Don’t be too quick to judge the next time someone you know skips a shower—he or she may actually be clearing the air.
The dangerous pollutant ozone, it turns out, is destroyed by hair and body oils, an oddity revealed when researchers at Missouri University of Science and Technology compared washed and unwashed hair. Environmental engineer Glenn Morrison and physician Lakshmi Pandrangi found that dirty hair—generally awash in skin oil—consumed seven times more ozone on average than did clean hair. The explanation is strictly chemical: The oils covering our bodies contain double-bonded molecules, including triglycerides, fatty acids, and a substance called squalene, that latch onto the ozone (O3), neutralizing it before we breathe it in.
But what seems like a terrific natural defense system may have some drawbacks. The same reactions that reduce ozone also create by-products, including the respiratory irritants formaldehyde and 4-oxopentanal. Researchers have yet to determine how damaging those chemicals are in the small amounts produced.

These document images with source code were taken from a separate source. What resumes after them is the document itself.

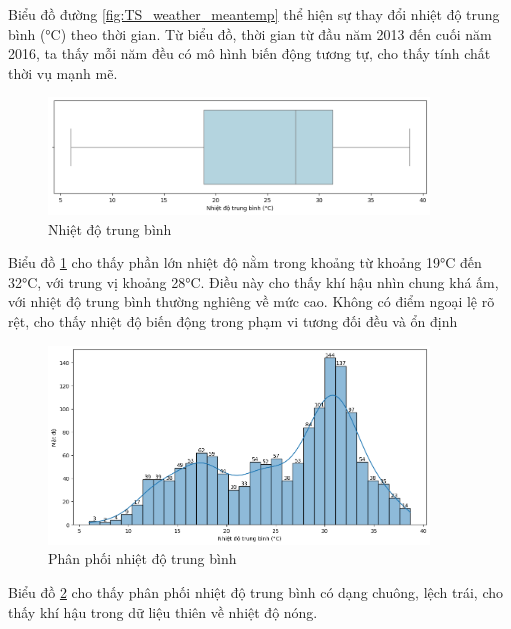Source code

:     Biểu đồ đường \ref{fig:TS_weather_meantemp} thể hiện sự thay đổi nhiệt độ trung bình (°C) theo thời gian. Từ biểu đồ, thời gian từ đầu năm 2013 đến cuối năm 2016, ta thấy mỗi năm đều có mô hình biến động tương tự, cho thấy tính chất thời vụ mạnh mẽ.

    \begin{figure}[htp]
        \centering
        \includegraphics[width=0.90\textwidth]{images/TS_weather_boxplot_meantemp.png}
        \caption{Nhiệt độ trung bình}
        \label{fig:TS_weather_boxplot_meantemp}
    \end{figure}
    \FloatBarrier

    Biểu đồ \ref{fig:TS_weather_boxplot_meantemp} cho thấy phần lớn nhiệt độ nằm trong khoảng từ khoảng 19°C đến 32°C, với trung vị khoảng 28°C. Điều này cho thấy khí hậu nhìn chung khá ấm, với nhiệt độ trung bình thường nghiêng về mức cao. Không có điểm ngoại lệ rõ rệt, cho thấy nhiệt độ biến động trong phạm vi tương đối đều và ổn định

    \begin{figure}[htp]
        \centering
        \includegraphics[width=0.90\textwidth]{images/TS_weather_hist_meantemp.png}
        \caption{Phân phối nhiệt độ trung bình}
        \label{fig:TS_weather_hist_meantemp}
    \end{figure}
    \FloatBarrier

     Biểu đồ \ref{fig:TS_weather_hist_meantemp} cho thấy phân phối nhiệt độ trung bình có dạng chuông, lệch trái, cho thấy khí hậu trong dữ liệu thiên về nhiệt độ nóng.

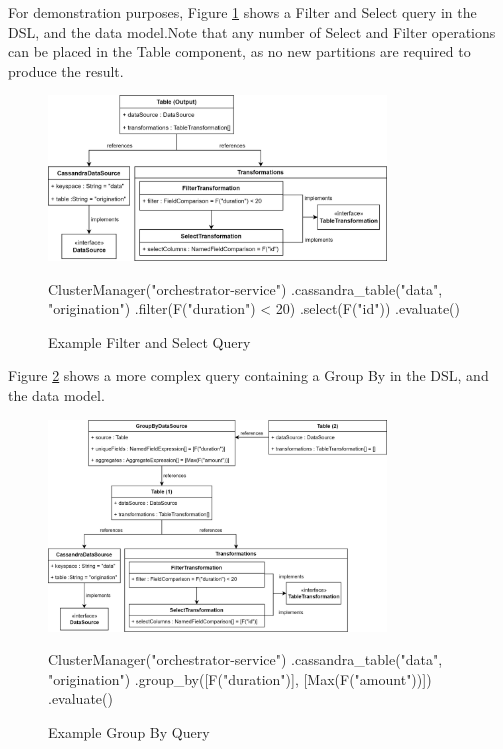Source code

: For demonstration purposes, Figure \ref{fig:filter-select-query} shows a Filter and Select query in the DSL, and the data model.Note that any number of Select and Filter operations can be placed in the Table component, as no new partitions are required to produce the result.

\begin{figure}[h]
	\centering
	\includegraphics[width=0.8\textwidth]{chapters/diagrams/implementation/filter-select-query}
	\begin{python}
ClusterManager("orchestrator-service")
.cassandra_table("data", "origination")
.filter(F("duration") < 20)
.select(F("id"))
.evaluate()
	\end{python}
	\caption{Example Filter and Select Query}
	\label{fig:filter-select-query}
\end{figure}


Figure \ref{fig:group-by-query} shows a more complex query containing a Group By in the DSL, and the data model.

\begin{figure}[h]
	\centering
	\includegraphics[width=0.8\textwidth]{chapters/diagrams/implementation/group-by-query}
	\linebreak
	\begin{python}
ClusterManager("orchestrator-service")
.cassandra_table("data", "origination")
.group_by([F("duration")], [Max(F("amount"))])
.evaluate()
	\end{python}
	\caption{Example Group By Query}
	\label{fig:group-by-query}
\end{figure}

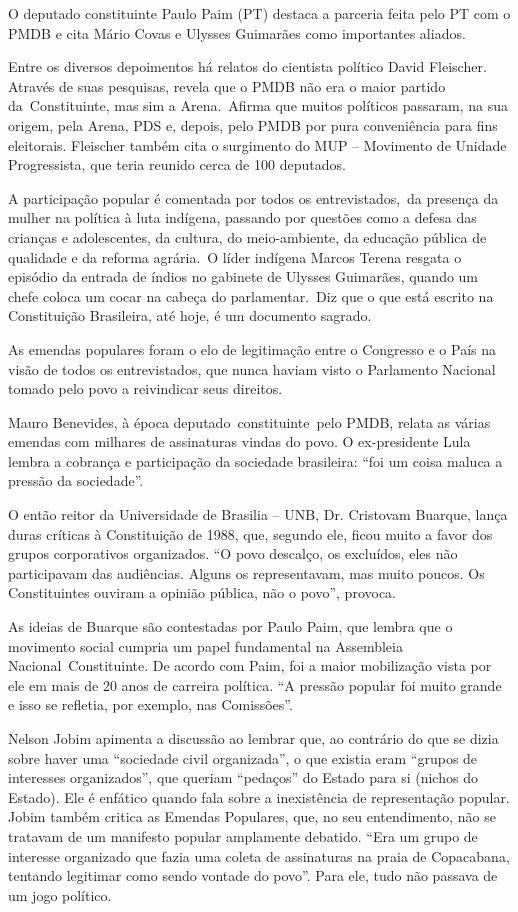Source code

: O deputado constituinte Paulo Paim (PT) destaca a parceria feita pelo PT
com o PMDB e cita Mário Covas e Ulysses Guimarães como importantes
aliados.

Entre os diversos depoimentos há relatos do cientista político David
Fleischer. Através de suas pesquisas, revela que o PMDB não era o maior
partido da~Constituinte, mas sim a Arena.~Afirma que muitos políticos
passaram, na sua origem, pela Arena, PDS e, depois, pelo PMDB por pura
conveniência para fins eleitorais. Fleischer também cita o surgimento do
MUP -- Movimento de Unidade Progressista, que teria reunido cerca de 100
deputados.

A participação popular é comentada por todos os entrevistados,~da
presença da mulher na política à luta indígena, passando por questões
como a defesa das crianças e adolescentes, da cultura, do meio-ambiente,
da educação pública de qualidade e da reforma agrária.~O líder indígena
Marcos Terena resgata o episódio da entrada de índios no gabinete de
Ulysses Guimarães, quando um chefe coloca um cocar na cabeça do
parlamentar.~Diz que o que está escrito na Constituição Brasileira, até
hoje, é um documento sagrado.

As emendas populares foram o elo de legitimação entre o Congresso e o
País na visão de todos os entrevistados, que nunca haviam visto o
Parlamento Nacional tomado pelo povo a reivindicar seus direitos.

Mauro Benevides, à época deputado~constituinte~pelo PMDB, relata as
várias emendas com milhares de assinaturas vindas do povo. O
ex-presidente Lula lembra a cobrança e participação da sociedade
brasileira: ``foi um coisa maluca a pressão da sociedade''.

O então reitor da Universidade de Brasilia -- UNB, Dr. Cristovam
Buarque, lança duras críticas à Constituição de 1988, que, segundo ele,
ficou muito a favor dos grupos corporativos organizados. ``O povo
descalço, os excluídos, eles não participavam das audiências. Alguns os
representavam, mas muito poucos. Os Constituintes ouviram a opinião
pública, não o povo'', provoca.

As ideias de Buarque são contestadas por Paulo Paim, que lembra que o
movimento social cumpria um papel fundamental na Assembleia
Nacional~Constituinte. De acordo com Paim, foi a maior mobilização vista
por ele em mais de 20 anos de carreira política. ``A pressão popular foi
muito grande e isso se refletia, por exemplo, nas Comissões''.

Nelson Jobim apimenta a discussão ao lembrar que, ao contrário do que se
dizia sobre haver uma ``sociedade civil organizada'', o que existia eram
``grupos de interesses organizados'', que queriam ``pedaços'' do Estado
para si (nichos do Estado). Ele é enfático quando fala sobre a
inexistência de representação popular. Jobim também critica as Emendas
Populares, que, no seu entendimento, não se tratavam de um manifesto
popular amplamente debatido. ``Era um grupo de interesse organizado que
fazia uma coleta de assinaturas na praia de Copacabana, tentando
legitimar como sendo vontade do povo''. Para ele, tudo não passava de um
jogo político.

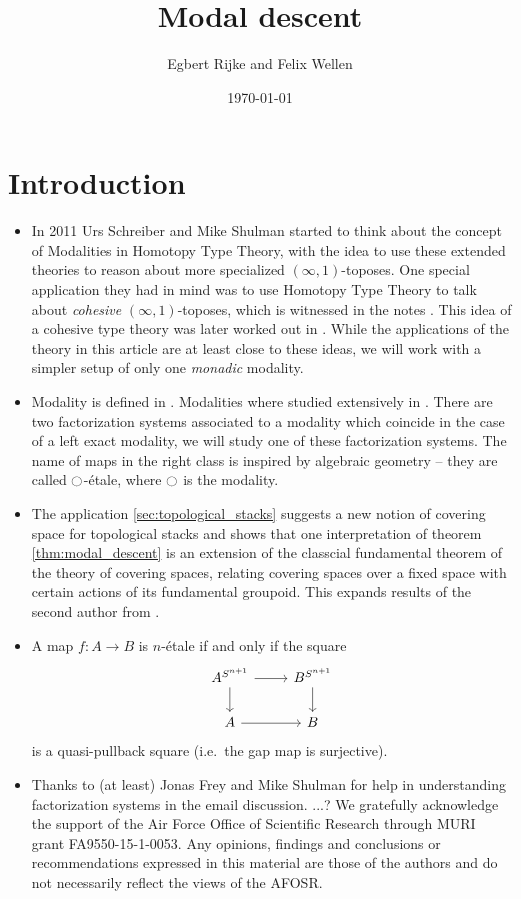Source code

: \documentclass[9pt,twosided]{amsart}
\title{Modal descent}
\author{Egbert Rijke and Felix Wellen}
\date{\today}
\begin{document}
\maketitle

\section{Introduction}
\begin{itemize}
\item In 2011 Urs Schreiber and Mike Shulman started to think about the concept of Modalities in Homotopy Type Theory,
  with the idea to use these extended theories to reason about more specialized $(\infty,1)$-toposes.
  One special application they had in mind was to use Homotopy Type Theory to talk about \emph{cohesive} $(\infty,1)$-toposes,
  which is witnessed in the notes \cite{ShulmanSchreiber}.
  This idea of a cohesive type theory was later worked out in \cite{ShulmanRealCohesion}.
  While the applications of the theory in this article are at least close to these ideas,
  we will work with a simpler setup of only one \emph{monadic} modality.
\item Modality is defined in \cite[Section 7.7]{UFP}.
  Modalities where studied extensively in \cite{RijkeSpittersShulman}.
  There are two factorization systems associated to a modality which coincide in the case of a left exact modality,
  we will study one of these factorization systems. The name of maps in the right class is inspired by algebraic geometry -- they are called ${\ocircle}$-étale,
  where ${\ocircle}$ is the modality.
\item The application \ref{sec:topological_stacks} suggests a new notion of covering space for topological stacks and shows that
  one interpretation of theorem \ref{thm:modal_descent} is an extension of the classcial fundamental theorem of the theory of covering spaces,
  relating covering spaces over a fixed space with certain actions of its fundamental groupoid.
  This expands results of the second author from \cite{wellen-oxford-abstract}.
\item A map $f:A\to B$ is $n$-\'etale if and only if the square
  \begin{equation*}
    \begin{tikzcd}
      A^{\sphere{n+1}} \arrow[r] \arrow[d] & B^{\sphere{n+1}} \arrow[d] \\
      A \arrow[r] & B
    \end{tikzcd}
  \end{equation*}
  is a quasi-pullback square (i.e.~the gap map is surjective).
\item Thanks to (at least) Jonas Frey and Mike Shulman for help in understanding factorization systems in the email discussion.
  ...?
  We gratefully acknowledge the support of the Air Force Office of Scientific Research through MURI grant FA9550-15-1-0053. Any opinions, findings and conclusions or recommendations expressed in this material are those of the authors and do not necessarily reflect the views of the AFOSR.
\end{itemize}
\end{document}
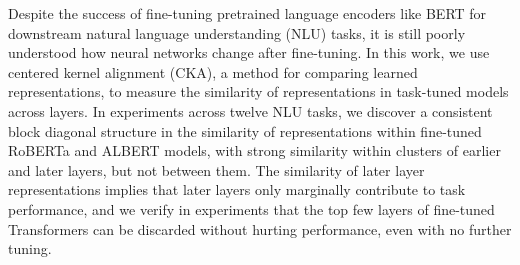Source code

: Despite the success of fine-tuning pretrained language encoders like BERT for downstream natural language understanding (NLU) tasks, it is still poorly understood how neural networks change after fine-tuning. In this work, we use centered kernel alignment (CKA), a method for comparing learned representations, to measure the similarity of representations in task-tuned models across layers. In experiments across twelve NLU tasks, we discover a consistent block diagonal structure in the similarity of representations within fine-tuned RoBERTa and ALBERT models, with strong similarity within clusters of earlier and later layers, but not between them. The similarity of later layer representations implies that later layers only marginally contribute to task performance, and we verify in experiments that the top few layers of fine-tuned Transformers can be discarded without hurting performance, even with no further tuning.
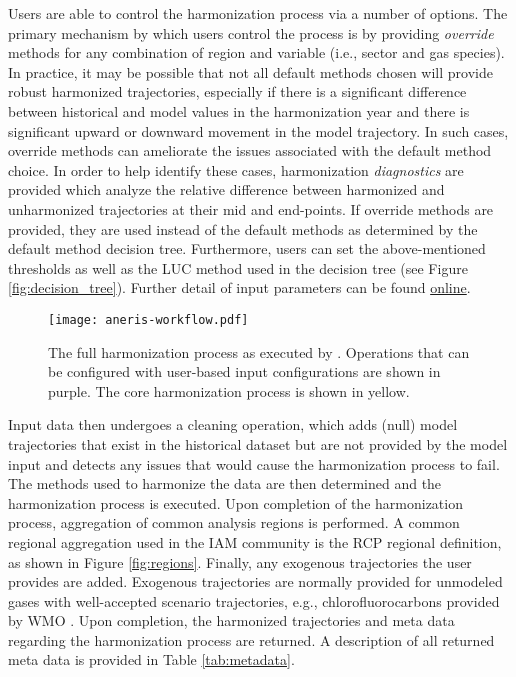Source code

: Users are able to control the harmonization process via a number of options. The
primary mechanism by which users control the process is by providing
\textit{override} methods for any combination of region and variable (i.e.,
sector and gas species).  In practice, it may be possible that not all default
methods chosen will provide robust harmonized trajectories, especially if there
is a significant difference between historical and model values in the
harmonization year and there is significant upward or downward movement in the
model trajectory. In such cases, override methods can ameliorate the issues
associated with the default method choice. In order to help identify these
cases, harmonization \textit{diagnostics} are provided which analyze the relative
difference between harmonized and unharmonized trajectories at their mid and
end-points. If override methods are provided, they are used instead of the
default methods as determined by the default method decision tree. Furthermore,
users can set the above-mentioned thresholds as well as the LUC method used in
the decision tree (see Figure \ref{fig:decision_tree}). Further detail of input
parameters can be found \href{http://mattgidden.com/aneris/config.html}{online}.

\begin{figure}
  \begin{center}
    \texttt{[image: aneris-workflow.pdf]}
    \caption[]{
      \label{fig:workflow}
      The full harmonization process as executed by . Operations
      that can be configured with user-based input configurations are shown in
      purple. The core harmonization process is shown in yellow.  }
  \end{center}
\end{figure}

Input data then undergoes a cleaning operation, which adds (null) model
trajectories that exist in the historical dataset but are not provided by the
model input and detects any issues that would cause the harmonization process to
fail. The methods used to harmonize the data are then determined and the
harmonization process is executed. Upon completion of the harmonization process,
aggregation of common analysis regions is performed. A common regional
aggregation used in the IAM community is the RCP regional definition, as shown
in Figure \ref{fig:regions}. Finally, any exogenous trajectories the user provides
are added. Exogenous trajectories are normally provided for unmodeled gases with
well-accepted scenario trajectories, e.g., chlorofluorocarbons provided by WMO
\cite{wmo2014}. Upon completion, the harmonized trajectories and meta data
regarding the harmonization process are returned. A description of all returned
meta data is provided in Table \ref{tab:metadata}.


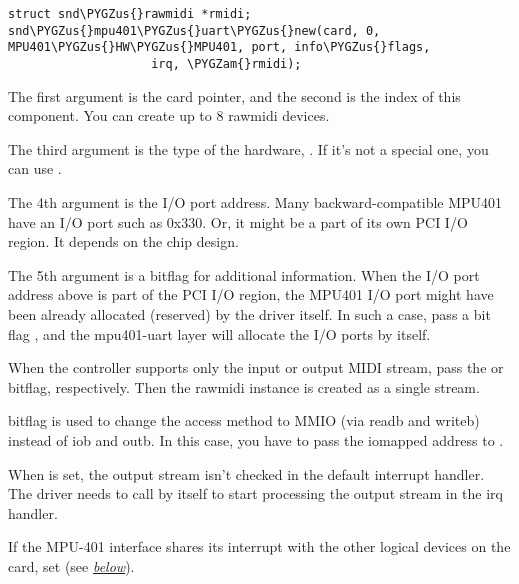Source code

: \documentclass[a4paper,8pt,english]{sphinxmanual}
\def\PYGZus{\char`\_}
\def\PYGZam{\char`\&}
\begin{document}
\begin{Verbatim}[commandchars=\\\{\}]
struct snd\PYGZus{}rawmidi *rmidi;
snd\PYGZus{}mpu401\PYGZus{}uart\PYGZus{}new(card, 0, MPU401\PYGZus{}HW\PYGZus{}MPU401, port, info\PYGZus{}flags,
                    irq, \PYGZam{}rmidi);
\end{Verbatim}

The first argument is the card pointer, and the second is the index of
this component. You can create up to 8 rawmidi devices.

The third argument is the type of the hardware, . If
it's not a special one, you can use .

The 4th argument is the I/O port address. Many backward-compatible
MPU401 have an I/O port such as 0x330. Or, it might be a part of its own
PCI I/O region. It depends on the chip design.

The 5th argument is a bitflag for additional information. When the I/O
port address above is part of the PCI I/O region, the MPU401 I/O port
might have been already allocated (reserved) by the driver itself. In
such a case, pass a bit flag , and the
mpu401-uart layer will allocate the I/O ports by itself.

When the controller supports only the input or output MIDI stream, pass
the  or  bitflag,
respectively. Then the rawmidi instance is created as a single stream.

 bitflag is used to change the access method to MMIO
(via readb and writeb) instead of iob and outb. In this case, you have
to pass the iomapped address to {\hyperref[sound/kernel\string-api/alsa\string-driver\string-api:c.snd_mpu401_uart_new]{\emph{}}}.

When  is set, the output stream isn't checked in
the default interrupt handler. The driver needs to call
{\hyperref[sound/kernel\string-api/alsa\string-driver\string-api:c.snd_mpu401_uart_interrupt_tx]{\emph{}}} by itself to start
processing the output stream in the irq handler.

If the MPU-401 interface shares its interrupt with the other logical
devices on the card, set  (see
{\hyperref[sound/kernel\string-api/writing\string-an\string-alsa\string-driver:MIDI\string-Interrupt\string-Handler]{\emph{below}}}).
\end{document}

While much has been done to learn about air pollution and the effects of smog, less is known about the importance of the “microenvironments” that surround our bodies. We spend about 90 percent of our time indoors, where chemical interactions between the air, human skin, and other things are not well known. Morrison says that even small changes, such as the use of hair products, can alter the air we breathe in critical ways. “Each home or office has its own unique smog event every day,” he says.